On Sept. 16, 2007, 11 Iraqis were killed in a shoot-out involving Blackwater guards protecting a U.S. diplomatic convoy in Baghdad.
The State Department, one of Blackwater's largest customers, has opened an investigation into the incident. Deputy Secretary of State John Negroponte told Congress on Wednesday that the Baghdad incident was tragic but that private security companies like Blackwater were essential to operations in Iraq.
At the same time, a panel ordered by Secretary of State Condoleezza Rice to review U.S. diplomatic security practices in Iraq will leave next week to begin assessing how the State Department protects its employees and other civilian government officials.
Rice on Thursday instructed the team, led by Patrick Kennedy, one of the most senior management experts in the Foreign Service, to present an interim report by Oct. 5, State Department spokesman Sean McCormack said.

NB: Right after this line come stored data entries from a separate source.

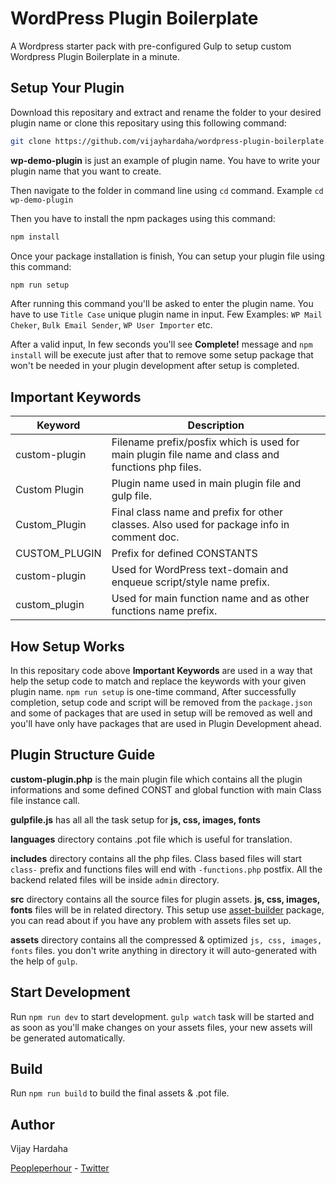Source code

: # WordPress Plugin Boilerplate
A Wordpress starter pack with pre-configured Gulp to setup custom Wordpress Plugin Boilerplate in a minute.

## Setup Your Plugin

Download this repositary and extract and rename the folder to your desired plugin name or clone this repositary using this following command:

```bash
git clone https://github.com/vijayhardaha/wordpress-plugin-boilerplate.git wp-demo-plugin
```
**wp-demo-plugin** is just an example of plugin name. You have to write your plugin name that you want to create.

Then navigate to the folder in command line using `cd` command. Example `cd wp-demo-plugin`

Then you have to install the npm packages using this command:

```bash
npm install
```

Once your package installation is finish, You can setup your plugin file using this command:

```bash
npm run setup
```

After running this command you'll be asked to enter the plugin name. You have to use `Title Case` unique plugin name in input.
Few Examples: `WP Mail Cheker`, `Bulk Email Sender`, `WP User Importer` etc.

After a valid input, In few seconds you'll see **Complete!** message and `npm install` will be execute just after that to remove some setup package that won't be needed in your plugin development after setup is completed.

## Important Keywords

Keyword | Description
---|---
custom-plugin | Filename prefix/posfix which is used for main plugin file name and class and functions php files.
Custom Plugin | Plugin name used in main plugin file and gulp file.
Custom_Plugin | Final class name and prefix for other classes. Also used for package info in comment doc. 
CUSTOM_PLUGIN | Prefix for defined CONSTANTS
custom-plugin | Used for WordPress text-domain and enqueue script/style name prefix.
custom_plugin | Used for main function name and as other functions name prefix.

## How Setup Works

In this repositary code above **Important Keywords** are used in a way that help the setup code to match and replace the keywords with your given plugin name.
`npm run setup` is one-time command, After successfully completion, setup code and script will be removed from the `package.json` and some of packages that are used in setup will be removed as well and you'll have only have packages that are used in Plugin Development ahead.

## Plugin Structure Guide

**custom-plugin.php** is the main plugin file which contains all the plugin informations and some defined CONST and global function with main Class file instance call.

**gulpfile.js** has all all the task setup for **js, css, images, fonts**

**languages** directory contains .pot file which is useful for translation.

**includes** directory contains all the php files. Class based files will start `class-` prefix and functions files will end with `-functions.php` postfix. All the backend related files will be inside `admin` directory.

**src** directory contains all the source files for plugin assets. **js, css, images, fonts** files will be in related directory. This setup use [asset-builder](https://www.npmjs.com/package/asset-builder) package, you can read about if you have any problem with assets files set up.

**assets** directory contains all the compressed & optimized `js, css, images, fonts` files. you don't write anything in directory it will auto-generated with the help of `gulp`.

## Start Development

Run `npm run dev` to start development. `gulp watch` task will be started and as soon as you'll make changes on your assets files, your new assets will be generated automatically.

## Build

Run `npm run build` to build the final assets & .pot file.

## Author

Vijay Hardaha

[Peopleperhour](https://pph.me/vijayhardaha) - [Twitter](https://twitter.com/vijayhardaha)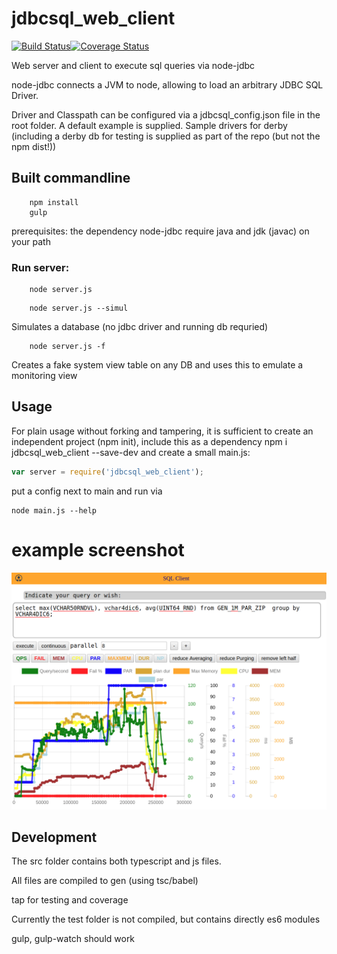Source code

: # jdbcsql_web_client
[![Build Status](https://travis-ci.org/jfseb/jdbcsql_web_client.svg?branch=master)](https://travis-ci.org/jfseb/jdbcsql_web_client)[![Coverage Status](https://coveralls.io/repos/github/jfseb/jdbcsql_web_client/badge.svg)](https://coveralls.io/github/jfseb/jdbcsql_web_client)

Web server and client to execute sql queries via node-jdbc

node-jdbc connects a JVM to node, allowing to load an arbitrary JDBC
SQL Driver.

Driver and Classpath can be configured via a jdbcsql_config.json file
in the root folder. A default example is supplied.
Sample drivers for derby (including a derby db for testing is supplied
as part of the repo (but not the npm dist!))

## Built commandline

```
    npm install
    gulp
```

prerequisites:
the dependency node-jdbc require java and jdk (javac) on your path

### Run server:

```
    node server.js
```

```
    node server.js --simul
```
Simulates a database (no jdbc driver and running db requried)

```
    node server.js -f
```
Creates a fake system view table on any DB and uses this to emulate a monitoring view

## Usage

For plain usage without forking and tampering, it is sufficient to create
an independent project (npm init),
include this as a dependency  npm i jdbcsql_web_client --save-dev
and create a small main.js:
```javascript
var server = require('jdbcsql_web_client');
```
put a config next to main and
run via
```
node main.js --help
```
# example screenshot
![alt example screenshot](jdbcsql_web_client.png)


## Development

The src folder contains both typescript and js files.

All files are compiled to gen  (using tsc/babel)

tap for testing and coverage

Currently the test folder is not compiled, but contains directly es6 modules

gulp, gulp-watch should work


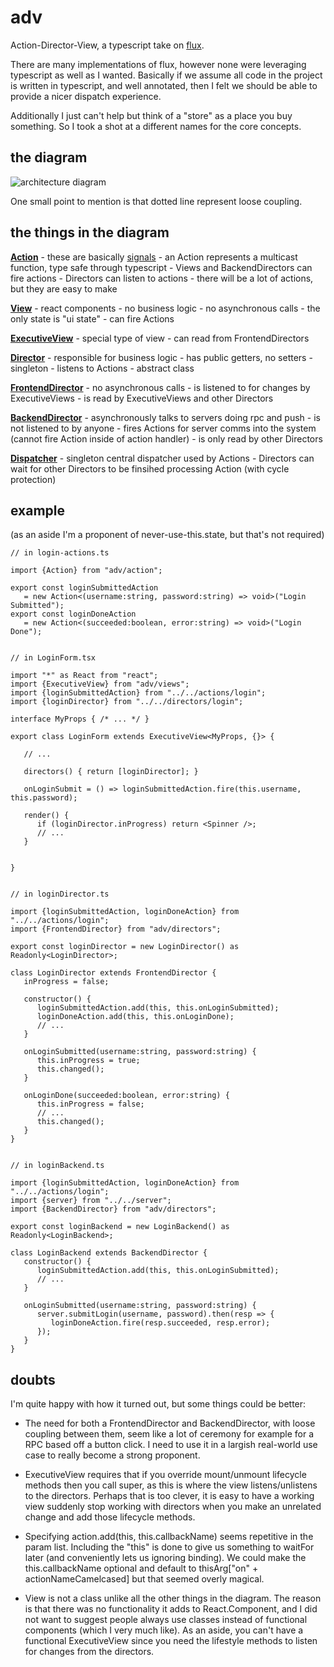 # adv

Action-Director-View, a typescript take on [flux](http://facebook.github.io/flux/).

There are many implementations of flux, however none were leveraging typescript as well 
as I wanted.  Basically if we assume all code in the project is written in typescript, 
and well annotated, then I felt we should be able to provide a nicer dispatch experience.

Additionally I just can't help but think of a "store" as a place you buy something.  So
I took a shot at a different names for the core concepts.

## the diagram

![architecture diagram](https://sceutre.github.io/adv/diagram.svg)

One small point to mention is that dotted line represent loose coupling.

## the things in the diagram

<u>**Action**</u>
    - these are basically [signals](https://github.com/robertpenner/as3-signals)
    - an Action represents a multicast function, type safe through typescript
    - Views and BackendDirectors can fire actions
    - Directors can listen to actions
    - there will be a lot of actions, but they are easy to make

<u>**View**</u>
    - react components
    - no business logic
    - no asynchronous calls
    - the only state is "ui state"
    - can fire Actions

<u>**ExecutiveView**</u>
    - special type of view
    - can read from FrontendDirectors

<u>**Director**</u>
    - responsible for business logic
    - has public getters, no setters
    - singleton
    - listens to Actions
    - abstract class

<u>**FrontendDirector**</u>
    - no asynchronous calls
    - is listened to for changes by ExecutiveViews
    - is read by ExecutiveViews and other Directors

<u>**BackendDirector**</u>
    - asynchronously talks to servers doing rpc and push
    - is not listened to by anyone
    - fires Actions for server comms into the system (cannot fire Action inside of action handler)
    - is only read by other Directors

<u>**Dispatcher**</u>
    - singleton central dispatcher used by Actions
    - Directors can wait for other Directors to be finsihed processing Action (with cycle protection)

## example

(as an aside I'm a proponent of never-use-this.state, but that's not required)

```
// in login-actions.ts

import {Action} from "adv/action";

export const loginSubmittedAction 
   = new Action<(username:string, password:string) => void>("Login Submitted");
export const loginDoneAction 
   = new Action<(succeeded:boolean, error:string) => void>("Login Done");


// in LoginForm.tsx

import "*" as React from "react";
import {ExecutiveView} from "adv/views";
import {loginSubmittedAction} from "../../actions/login";
import {loginDirector} from "../../directors/login";

interface MyProps { /* ... */ }

export class LoginForm extends ExecutiveView<MyProps, {}> {

   // ...

   directors() { return [loginDirector]; }

   onLoginSubmit = () => loginSubmittedAction.fire(this.username, this.password);

   render() {
      if (loginDirector.inProgress) return <Spinner />;
      // ...
   }


}
          

// in loginDirector.ts

import {loginSubmittedAction, loginDoneAction} from "../../actions/login";
import {FrontendDirector} from "adv/directors";

export const loginDirector = new LoginDirector() as Readonly<LoginDirector>;

class LoginDirector extends FrontendDirector {
   inProgress = false;

   constructor() {
      loginSubmittedAction.add(this, this.onLoginSubmitted);
      loginDoneAction.add(this, this.onLoginDone);
      // ...
   }

   onLoginSubmitted(username:string, password:string) {
      this.inProgress = true;
      this.changed();
   }

   onLoginDone(succeeded:boolean, error:string) {
      this.inProgress = false;
      // ...
      this.changed();
   }
}


// in loginBackend.ts

import {loginSubmittedAction, loginDoneAction} from "../../actions/login";
import {server} from "../../server";
import {BackendDirector} from "adv/directors";

export const loginBackend = new LoginBackend() as Readonly<LoginBackend>;

class LoginBackend extends BackendDirector {
   constructor() {
      loginSubmittedAction.add(this, this.onLoginSubmitted);
      // ...
   }

   onLoginSubmitted(username:string, password:string) {
      server.submitLogin(username, password).then(resp => {
         loginDoneAction.fire(resp.succeeded, resp.error);
      });
   }
}
```

## doubts

I'm quite happy with how it turned out, but some things could be better:

- The need for both a FrontendDirector and BackendDirector, with loose coupling between them, seem like a lot of ceremony for example for a RPC based off a button click.  I need to use it in a largish real-world use case to really become a strong proponent.

- ExecutiveView requires that if you override mount/unmount lifecycle methods then you call super, as this is where the view listens/unlistens to the directors.  Perhaps that is too clever, it is easy to have a working view suddenly stop working with directors when you make an unrelated change and add those lifecycle methods. 

- Specifying action.add(this, this.callbackName) seems repetitive in the param list. Including the "this" is done to give us something to waitFor later (and conveniently lets us ignoring binding).  We could make the this.callbackName optional and default to thisArg["on" + actionNameCamelcased] but that seemed overly magical.

- View is not a class unlike all the other things in the diagram.  The reason is that there was no functionality it adds to React.Component, and I did not want to suggest people always use classes instead of functional components (which I very much like).  As an aside, you can't have a functional ExecutiveView since you need the lifestyle methods to listen for changes from the directors.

"Pat Kennedy will lead a small team to Iraq early next week to begin establishing some baseline set of facts about these contractor operations and provide Secretary Rice with an interim report no later than next Friday," McCormack said.
He quoted Rice as saying she wanted Kennedy's assessment to "be 360 (degrees), to be serious, and to be really probing."
The congressional report called Blackwater an "unprepared and disorderly" organization on the morning of March 31, 2004, when Zovko, Wesley Batalona, Michael Teague, and Scott Helvenston were riding in Mitsubishi Pajeros and guarding a supply convoy.
Although warned by other contractors that it was dangerous to drive through Fallujah, the Blackwater guards "seemed unaware of the potential risk," the report says.
Prior to the team's departure, two members were cut from the mission, leaving the vehicles without rear gunners. The report says they were needed to perform administrative duties elsewhere.
Blackwater "consistently delayed and erected impediments" to the investigation by claiming information was classified and "asserting questionable legal privileges," the report says.